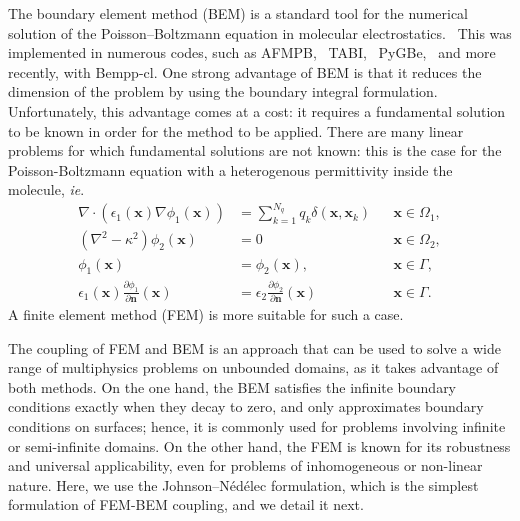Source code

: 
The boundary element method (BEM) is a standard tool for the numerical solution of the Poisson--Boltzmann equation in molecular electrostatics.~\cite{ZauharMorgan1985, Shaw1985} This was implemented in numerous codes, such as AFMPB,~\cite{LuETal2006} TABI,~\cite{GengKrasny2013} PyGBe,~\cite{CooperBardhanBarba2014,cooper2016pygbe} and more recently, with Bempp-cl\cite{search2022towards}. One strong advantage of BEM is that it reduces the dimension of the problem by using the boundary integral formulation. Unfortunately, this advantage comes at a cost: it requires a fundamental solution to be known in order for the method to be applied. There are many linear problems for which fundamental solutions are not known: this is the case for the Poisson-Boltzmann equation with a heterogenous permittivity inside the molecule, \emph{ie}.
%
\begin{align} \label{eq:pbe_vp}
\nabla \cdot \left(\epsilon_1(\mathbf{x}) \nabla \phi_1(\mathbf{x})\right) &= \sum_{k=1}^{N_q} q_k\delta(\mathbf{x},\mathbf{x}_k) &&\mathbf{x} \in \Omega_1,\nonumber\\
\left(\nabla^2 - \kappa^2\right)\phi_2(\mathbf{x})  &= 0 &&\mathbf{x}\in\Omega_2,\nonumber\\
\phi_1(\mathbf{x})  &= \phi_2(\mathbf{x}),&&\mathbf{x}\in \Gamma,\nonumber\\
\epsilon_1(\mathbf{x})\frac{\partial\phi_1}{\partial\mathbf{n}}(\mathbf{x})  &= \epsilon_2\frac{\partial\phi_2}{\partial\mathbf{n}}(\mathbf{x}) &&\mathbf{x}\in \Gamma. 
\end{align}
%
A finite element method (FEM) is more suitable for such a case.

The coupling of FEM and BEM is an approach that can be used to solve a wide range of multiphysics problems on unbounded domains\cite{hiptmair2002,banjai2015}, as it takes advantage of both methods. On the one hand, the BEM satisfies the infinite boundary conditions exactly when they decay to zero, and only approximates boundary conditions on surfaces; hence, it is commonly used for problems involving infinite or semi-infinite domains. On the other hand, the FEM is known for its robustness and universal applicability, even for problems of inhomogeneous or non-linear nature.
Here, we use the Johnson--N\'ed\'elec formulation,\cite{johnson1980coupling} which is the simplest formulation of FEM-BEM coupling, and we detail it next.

________

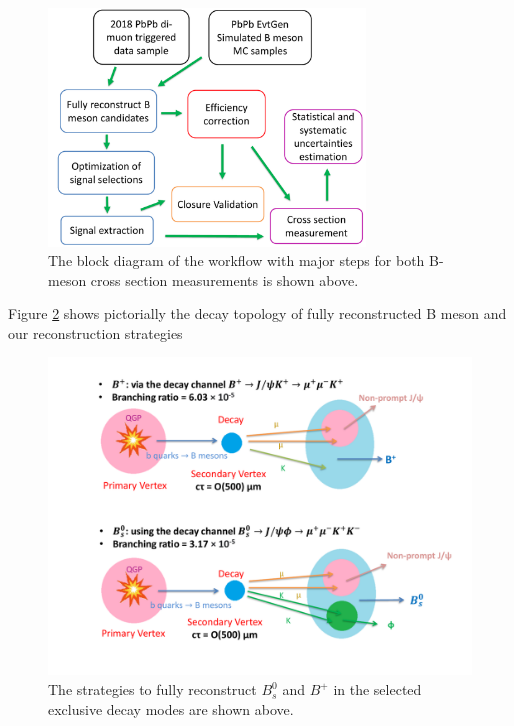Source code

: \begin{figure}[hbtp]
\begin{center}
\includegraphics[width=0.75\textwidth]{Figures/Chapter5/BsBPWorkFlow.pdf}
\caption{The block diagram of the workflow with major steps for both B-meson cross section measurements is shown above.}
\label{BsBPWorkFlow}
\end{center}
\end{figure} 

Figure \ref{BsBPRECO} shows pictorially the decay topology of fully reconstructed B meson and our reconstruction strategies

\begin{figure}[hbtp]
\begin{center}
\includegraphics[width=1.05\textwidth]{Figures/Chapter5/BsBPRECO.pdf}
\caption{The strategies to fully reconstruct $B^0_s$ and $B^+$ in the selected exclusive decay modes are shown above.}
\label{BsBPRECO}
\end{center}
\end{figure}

________

All that is needed is the number of lines above in which the string "formulation" appears.

• [Task result] 2